Positivement critiqué ici et là, il génère tout naturellement une suite qu’on trouve avantageusement dans la présente gravure, dédiée au Klavierstück XII conçu entre 1979 et 1983, intitulé Étude pour Donnerstag aus Licht (1978/80), opéra en trois actes pour trois voix, huit instrumentistes, trois danseurs, chœur, orchestre et bandes, chapitre du mégalomane Licht. On imagine donc que Vanessa Benelli Mosell va poursuivre son investigation du corpus de Stockhausen dans de futurs enregistrements. L’obsession constante du cosmos, de l’énergie tellurique, de la lumière comme de la couleur relie assez simplement le maître allemand à Scriabine, bien que le premier naquit treize ans après la disparition de l’aîné. La précision, l’efficience des demi-teintes, mais encore l’intégration du théâtre de Stockhausen, tellement important dans son geste de la maturité, semblent un jeu d’enfant sous les doigts et dans la voix de l’interprète, joyeusement au service de cette scène d’opéra miniature d’un musicien qui l’influença directement, au terme d’une collaboration fructueuse.

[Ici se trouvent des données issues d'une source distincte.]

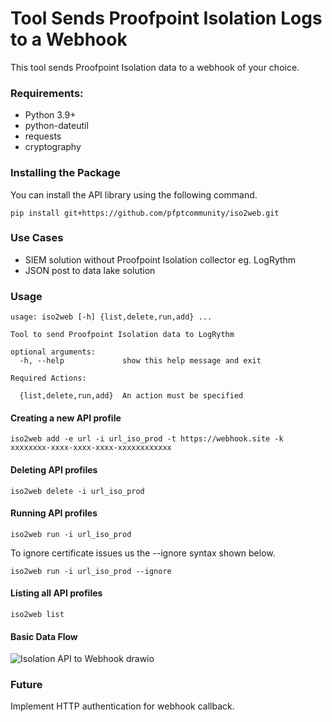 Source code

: # Tool Sends Proofpoint Isolation Logs to a Webhook

This tool sends Proofpoint Isolation data to a webhook of your choice. 

### Requirements:

* Python 3.9+
* python-dateutil
* requests
* cryptography
 
### Installing the Package
You can install the API library using the following command. 
```
pip install git+https://github.com/pfptcommunity/iso2web.git
```
### Use Cases
* SIEM solution without Proofpoint Isolation collector eg. LogRythm
* JSON post to data lake solution

### Usage
```
usage: iso2web [-h] {list,delete,run,add} ...

Tool to send Proofpoint Isolation data to LogRythm

optional arguments:
  -h, --help             show this help message and exit

Required Actions:

  {list,delete,run,add}  An action must be specified
```

#### Creating a new API profile
```
iso2web add -e url -i url_iso_prod -t https://webhook.site -k xxxxxxxx-xxxx-xxxx-xxxx-xxxxxxxxxxxx
```

#### Deleting API profiles
```
iso2web delete -i url_iso_prod
```

#### Running API profiles
```
iso2web run -i url_iso_prod
```
To ignore certificate issues us the --ignore syntax shown below. 
```
iso2web run -i url_iso_prod --ignore
```
#### Listing all API profiles
```
iso2web list
```
#### Basic Data Flow
![Isolation API to Webhook drawio](https://user-images.githubusercontent.com/83429267/235716231-dcd6faa0-bff2-4d14-b23e-31d39d5d8314.png)
### Future
Implement HTTP authentication for webhook callback.

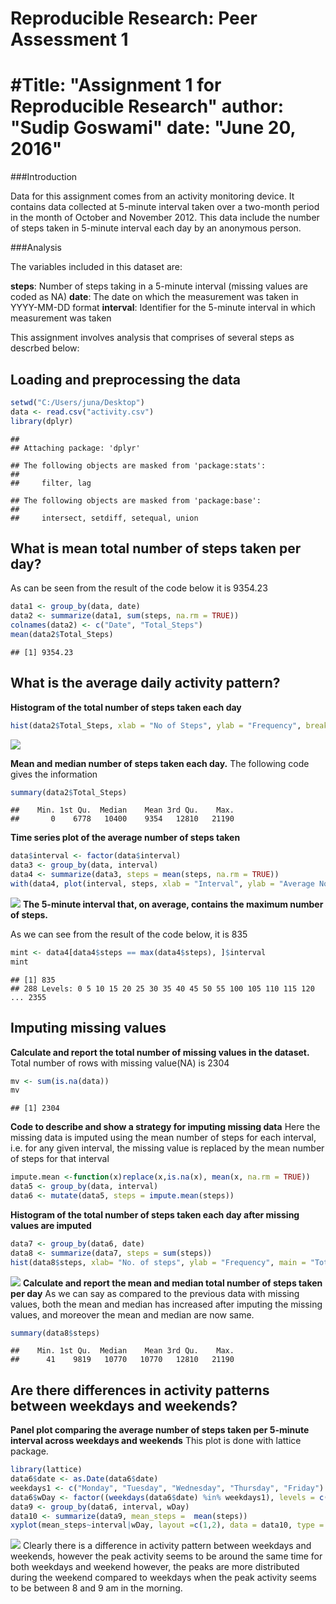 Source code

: # Reproducible Research: Peer Assessment 1
#Title: "Assignment 1 for Reproducible Research"
author: "Sudip Goswami"
date: "June 20, 2016"
=====================================================================================

###Introduction

Data for this assignment comes from an activity monitoring device. It contains data collected at 5-minute interval taken over a two-month period in the month of October and November 2012. This data include the number of steps taken in 5-minute interval each day by an anonymous person. 

###Analysis

The variables included in this dataset are:

**steps**: Number of steps taking in a 5-minute interval (missing values are coded as NA)
**date**: The date on which the measurement was taken in YYYY-MM-DD format
**interval**: Identifier for the 5-minute interval in which measurement was taken

This assignment involves analysis that comprises of several steps as descrbed below:


## Loading and preprocessing the data


```r
setwd("C:/Users/juna/Desktop")
data <- read.csv("activity.csv")
library(dplyr)
```

```
## 
## Attaching package: 'dplyr'
```

```
## The following objects are masked from 'package:stats':
## 
##     filter, lag
```

```
## The following objects are masked from 'package:base':
## 
##     intersect, setdiff, setequal, union
```

## What is mean total number of steps taken per day?

As can be seen from the result of the code below it is 9354.23


```r
data1 <- group_by(data, date)
data2 <- summarize(data1, sum(steps, na.rm = TRUE))
colnames(data2) <- c("Date", "Total_Steps")
mean(data2$Total_Steps)
```

```
## [1] 9354.23
```

## What is the average daily activity pattern?

**Histogram of the total number of steps taken each day**


```r
hist(data2$Total_Steps, xlab = "No of Steps", ylab = "Frequency", breaks = 10, main = "Activity Per Day Histogram")
```

![](PA1_template_files/figure-html/unnamed-chunk-3-1.png)

**Mean and median number of steps taken each day.** 
The following code gives the information


```r
summary(data2$Total_Steps)
```

```
##    Min. 1st Qu.  Median    Mean 3rd Qu.    Max. 
##       0    6778   10400    9354   12810   21190
```
**Time series plot of the average number of steps taken**


```r
data$interval <- factor(data$interval)
data3 <- group_by(data, interval)
data4 <- summarize(data3, steps = mean(steps, na.rm = TRUE))
with(data4, plot(interval, steps, xlab = "Interval", ylab = "Average No. of steps", type = "l", color = "red", main = "Average no. of steps per interval" ))
```

![](PA1_template_files/figure-html/unnamed-chunk-5-1.png)
**The 5-minute interval that, on average, contains the maximum number of steps.**

As we can see from the result of the code below, it is 835



```r
mint <- data4[data4$steps == max(data4$steps), ]$interval
mint
```

```
## [1] 835
## 288 Levels: 0 5 10 15 20 25 30 35 40 45 50 55 100 105 110 115 120 ... 2355
```


## Imputing missing values
**Calculate and report the total number of missing values in the dataset.**
Total number of rows with missing value(NA) is 2304


```r
mv <- sum(is.na(data))
mv 
```

```
## [1] 2304
```
**Code to describe and show a strategy for imputing missing data**
Here the missing data is imputed using the mean number of steps for each interval, i.e. for any given interval, the missing value is replaced by the mean number of steps for that interval


```r
impute.mean <-function(x)replace(x,is.na(x), mean(x, na.rm = TRUE))
data5 <- group_by(data, interval)
data6 <- mutate(data5, steps = impute.mean(steps))
```

**Histogram of the total number of steps taken each day after missing values are imputed**


```r
data7 <- group_by(data6, date)
data8 <- summarize(data7, steps = sum(steps))
hist(data8$steps, xlab= "No. of steps", ylab = "Frequency", main = "Total No. of Steps per day (imputed missing values)", breaks = 10)
```

![](PA1_template_files/figure-html/unnamed-chunk-9-1.png)
**Calculate and report the mean and median total number of steps taken per day**
As we can say as compared to the previous data with missing values, both the mean and median has increased after imputing the missing values, and moreover the mean and median are now same.


```r
summary(data8$steps)
```

```
##    Min. 1st Qu.  Median    Mean 3rd Qu.    Max. 
##      41    9819   10770   10770   12810   21190
```
## Are there differences in activity patterns between weekdays and weekends?

**Panel plot comparing the average number of steps taken per 5-minute interval across weekdays and weekends**
This plot is done with lattice package.


```r
library(lattice)
data6$date <- as.Date(data6$date)
weekdays1 <- c("Monday", "Tuesday", "Wednesday", "Thursday", "Friday")
data6$wDay <- factor((weekdays(data6$date) %in% weekdays1), levels = c(FALSE, TRUE), labels = c("Weekend", "Weekday"))
data9 <- group_by(data6, interval, wDay)
data10 <- summarize(data9, mean_steps =  mean(steps))
xyplot(mean_steps~interval|wDay, layout =c(1,2), data = data10, type = "l")
```

![](PA1_template_files/figure-html/unnamed-chunk-11-1.png)
Clearly there is a difference in activity pattern between weekdays and weekends, however the peak activity seems to be around the same time for both weekdays and weekend however, the peaks are more distributed during the weekend compared to weekdays when the peak activity seems to be between 8 and 9 am in the morning.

Avant d’en arriver là, l’auditeur découvrira son approche infiniment sensible de la musique d’Alexandre Scriabine. Lorsqu’il écrit les Trois morceaux Op.2, le Moscovite n’a que dix-sept ans. La mélancolie de l’Étude en ut # mineur (Andante) gagne le jeu délicat de la belle Vanessa, déjà remarquée sur scène à onze ans et qui, depuis son remplacement de Martha Argerich à Londres en 2012, parcourt le monde qui n’a de cesse de l’applaudir (Berlin, Bologne, Hambourg, Jérusalem, Madrid, Munich, Valence, Rostov, etc.). Au centre, le charmant Prélude en si majeur, aphoristique. L’héritage de Chopin hante l’Impromptu-mazurka qui termine le cahier.
En regardant la liste des professeurs de Vanessa Benelli Mosell, on constate la surreprésentation des maîtres russes (Alexeev, Voskresensky, etc.), et il en va de même pour ses partenaires au concert. L’affinité de la jeune pianiste avec le monde slave est donc bien ancrée, comme le prouve sa version de la fougueuse et tragique Étude pathétique en ré # mineur Op.8 n°12 (1895) qui dessine la personnalité de Scriabine.
Cette personnalité s’affirme plus encore dans les Préludes Op.11, recueil terminé un an plus tard quoique commencé dès 1888. L’hommage à Chopin est avoué, et pourtant surviennent les prémisses des futurs Poèmes avec lesquels Scriabine se fera nettement Scriabine – à partir de 1903 et jusqu’à l’énigmatique Vers la flamme (1914). La grâce est au rendez-vous de ce cycle, presque maniériste, de l’ouverture Vivace au Presto furibond : élégance de la valse (n°2), chanson contemplative (n°5), tourmente (n°8), larmes (n°10), élan adolescent (n°11), impression funèbre (n°16), bonheur explosif (n°19), chopinade affirmée (n°22), l’avenir scriabinien se traçant avec le Prélude en ré bémol majeur Op.11 n°15 (Lento) dont Vanessa Benelli Mosell fait soigneusement naître le chant.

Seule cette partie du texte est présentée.